The religious Zionist education system in the city of Tel Aviv registered a significant rise in popularity this year, with approximately 250 new students added to religious Zionist institutions throughout the city.

Today, a total of 850 students study there, a record number in the history of the city. In the last decade the number of students has doubled.

81 first-year students will begin the upcoming Elul semester at Beit Midrash Ma'ale Eliyahu, joining the 210 students currently studying there. A few months ago, the Ma'ale Eliyahu yeshiva was under attack from neighbors on Clay Street, a street to which the permanent building was supposed to move, but due to pressure from the neighbors, the relocation plan was frozen and now they are working on new alternatives for the future building.

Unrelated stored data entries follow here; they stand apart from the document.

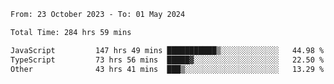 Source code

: 

<!--START_SECTION:waka-->

```txt
From: 23 October 2023 - To: 01 May 2024

Total Time: 284 hrs 59 mins

JavaScript         147 hrs 49 mins ███████████▒░░░░░░░░░░░░░   44.98 %
TypeScript         73 hrs 56 mins  █████▓░░░░░░░░░░░░░░░░░░░   22.50 %
Other              43 hrs 41 mins  ███▒░░░░░░░░░░░░░░░░░░░░░   13.29 %
```

<!--END_SECTION:waka-->
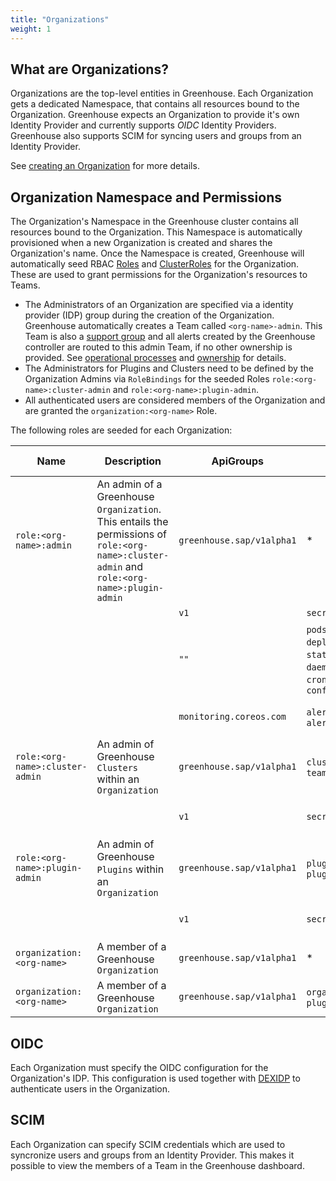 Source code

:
 ```yaml
---
title: "Organizations"
weight: 1
---
```


## What are Organizations?

Organizations are the top-level entities in Greenhouse. Each Organization gets a dedicated Namespace, that contains all resources bound to the Organization.
Greenhouse expects an Organization to provide it's own Identity Provider and currently supports _OIDC_ Identity Providers. Greenhouse also supports SCIM for syncing users and groups from an Identity Provider.

See [creating an Organization](./../../user-guides/organization/creation.md) for more details.

## Organization Namespace and Permissions

The Organization's Namespace in the Greenhouse cluster contains all resources bound to the Organization. This Namespace is automatically provisioned when a new Organization is created and shares the Organization's name.
Once the Namespace is created, Greenhouse will automatically seed RBAC [Roles](./../../../pkg/rbac/role.go) and [ClusterRoles](./../../../pkg/rbac/clusterrole.go) for the Organization. These are used to grant permissions for the Organization's resources to Teams.

- The Administrators of an Organization are specified via a identity provider (IDP) group during the creation of the Organization. Greenhouse automatically creates a Team called `<org-name>-admin`. This Team is also a [support group](teams.md#support-groups) and all alerts created by the Greenhouse controller are routed to this admin Team, if no other ownership is provided. See [operational processes](./../operations/processes.md) and [ownership](./../operations/ownership.md) for details.
- The Administrators for Plugins and Clusters need to be defined by the Organization Admins via `RoleBindings` for the seeded Roles `role:<org-name>:cluster-admin` and `role:<org-name>:plugin-admin`.
- All authenticated users are considered members of the Organization and are granted the `organization:<org-name>` Role.

The following roles are seeded for each Organization:

| Name                            | Description                                                | ApiGroups                 | Resources                                                                                            | Verbs                       | Cluster scoped |
| ------------------------------- | ---------------------------------------------------------- | ------------------------- | ---------------------------------------------------------------------------------------------------- | --------------------------- | ---- |
| `role:<org-name>:admin`         | An admin of a Greenhouse `Organization`. This entails the permissions of `role:<org-name>:cluster-admin` and `role:<org-name>:plugin-admin`                    | `greenhouse.sap/v1alpha1` | \*                                                                                                   | \*                          | - |
|                                 |                                                            | `v1`                      | `secrets`                                                                                            | \*                          | - |
|                                 |                                                            | `""`                      | `pods`, `replicasets`, `deployments`, `statefulsets`, `daemonsets`, `cronjobs`, `jobs`, `configmaps` | `get`, `list`, `watch`      | - |
|                                 |                                                            | `monitoring.coreos.com`   | `alertmanagers`, `alertmanagerconfigs`                                                               | `get`, `list`, `watch`      | - |
| `role:<org-name>:cluster-admin` | An admin of Greenhouse `Clusters` within an `Organization` | `greenhouse.sap/v1alpha1` | `clusters`, `teamrolebindings`                                                                       | \*                          | - |
|                                 |                                                            | `v1`                      | `secrets`                                                                                            | `create`, `update`, `patch` | - |
| `role:<org-name>:plugin-admin`  | An admin of Greenhouse `Plugins` within an `Organization`  | `greenhouse.sap/v1alpha1` | `plugins`, `pluginpresets`                                                                           | \*                          | - |
|                                 |                                                            | `v1`                      | `secrets`                                                                                            | `create`, `update`, `patch` | - |
| `organization:<org-name>`        | A member of a Greenhouse `Organization`                    | `greenhouse.sap/v1alpha1` | \*                                                                                                   | `get`, `list`, `watch`      | - |
| `organization:<org-name>`       | A member of a Greenhouse `Organization`                    | `greenhouse.sap/v1alpha1` | `organizations`, `plugindefinitions`                                                                 | `get`, `list`, `watch`      | x |

## OIDC

Each Organization must specify the OIDC configuration for the Organization's IDP. This configuration is used together with [DEXIDP](https://dexidp.io/) to authenticate users in the Organization.

## SCIM

Each Organization can specify SCIM credentials which are used to syncronize users and groups from an Identity Provider. This makes it possible to view the members of a Team in the Greenhouse dashboard.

Rabbi Haim Gantz, head of the yeshiva, said, "We are opening the year with great intensity of Torah study, continuing to move forward in our yeshiva with holiness and joy and wish for a good and successful year."

Haim Goren, deputy mayor of Tel Aviv, welcomed the number of students in the city. "These figures only emphasize the importance of unity in the city - and to our delight, also the lack of success of those who seek to violate it."

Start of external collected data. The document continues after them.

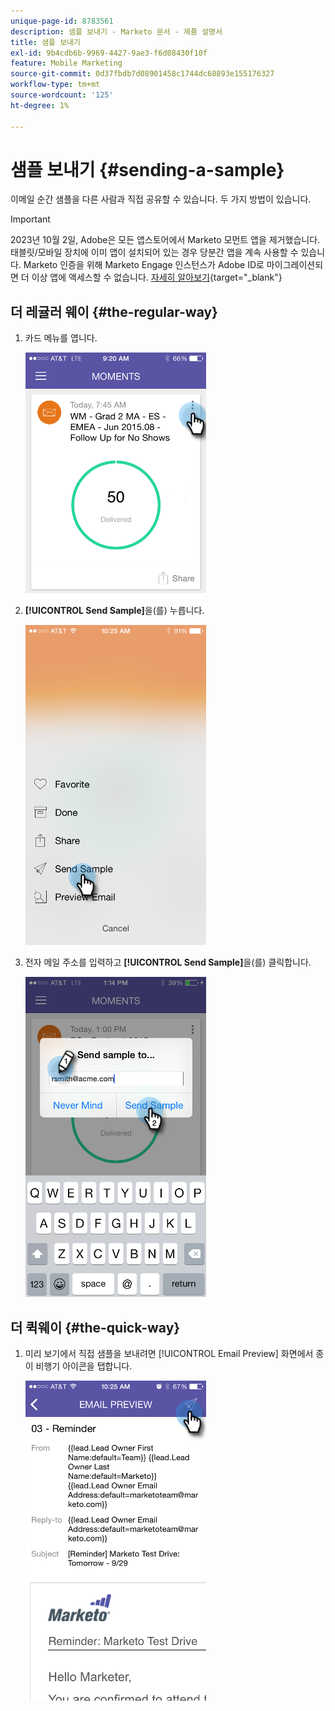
 ```yaml
---
unique-page-id: 8783561
description: 샘플 보내기 - Marketo 문서 - 제품 설명서
title: 샘플 보내기
exl-id: 9b4cdb6b-9969-4427-9ae3-f6d08430f10f
feature: Mobile Marketing
source-git-commit: 0d37fbdb7d08901458c1744dc68893e155176327
workflow-type: tm+mt
source-wordcount: '125'
ht-degree: 1%

---
```


# 샘플 보내기 {#sending-a-sample}

이메일 순간 샘플을 다른 사람과 직접 공유할 수 있습니다. 두 가지 방법이 있습니다.

>[!IMPORTANT]
>
>2023년 10월 2일, Adobe은 모든 앱스토어에서 Marketo 모먼트 앱을 제거했습니다. 태블릿/모바일 장치에 이미 앱이 설치되어 있는 경우 당분간 앱을 계속 사용할 수 있습니다. Marketo 인증을 위해 Marketo Engage 인스턴스가 Adobe ID로 마이그레이션되면 더 이상 앱에 액세스할 수 없습니다. [자세히 알아보기](https://nation.marketo.com/t5/product-discussions/marketo-events-app-and-marketo-moments-app-end-of-life/m-p/340712/highlight/true#M193869){target="_blank"}

## 더 레귤러 웨이 {#the-regular-way}

1. 카드 메뉴를 엽니다.

   ![](assets/image2015-7-14-16-3a44-3a7.png)

1. **[!UICONTROL Send Sample]**&#x200B;을(를) 누릅니다.

   ![](assets/image2015-7-14-16-3a40-3a54.png)

1. 전자 메일 주소를 입력하고 **[!UICONTROL Send Sample]**&#x200B;을(를) 클릭합니다.

   ![](assets/image2015-7-14-17-3a2-3a32.png)

## 더 퀵웨이 {#the-quick-way}

1. 미리 보기에서 직접 샘플을 보내려면 [!UICONTROL Email Preview] 화면에서 종이 비행기 아이콘을 탭합니다.

   ![](assets/image2015-9-25-10-3a28-3a47.png)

"We get to see another year of growth and growth in the number of yeshiva students in the city, which indicates the great faith our public has in the city of Tel Aviv-Jaffa, and the importance of connections and strengthening the Jewish institutions in the city. I wish all students, staff members and yeshiva leaders a good, fruitful year and successful studies".

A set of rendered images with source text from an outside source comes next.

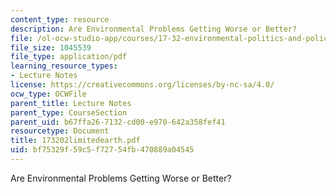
 ```yaml
---
content_type: resource
description: Are Environmental Problems Getting Worse or Better?
file: /ol-ocw-studio-app/courses/17-32-environmental-politics-and-policy-spring-2003/bf75329f59c5f72754fb470889a04545_173202limitedearth.pdf
file_size: 1045539
file_type: application/pdf
learning_resource_types:
- Lecture Notes
license: https://creativecommons.org/licenses/by-nc-sa/4.0/
ocw_type: OCWFile
parent_title: Lecture Notes
parent_type: CourseSection
parent_uid: b67ffa26-7132-cd00-e970-642a358fef41
resourcetype: Document
title: 173202limitedearth.pdf
uid: bf75329f-59c5-f727-54fb-470889a04545
---
```

Are Environmental Problems Getting Worse or Better?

The yeshivas currently operating in Tel Aviv-Jaffa: "Ma'ale Eliyahu" yeshiva headed by Rabbi Haim Gantz, "Orot Shaul" yeshiva headed by Rabbi Tamir Granot, "Oz V'Emuna" yeshiva founded by the late Rabbi Ettinger, and "Bnei David" headed by Rabbi Yitzchak Paniri

In Jaffa, there is the "Shirat Moshe" yeshiva headed by Rabbi Mali, the "Ateret Nehemiah" yeshiva in the Nachalat Yitzhak neighborhood and "Lev Tel Aviv"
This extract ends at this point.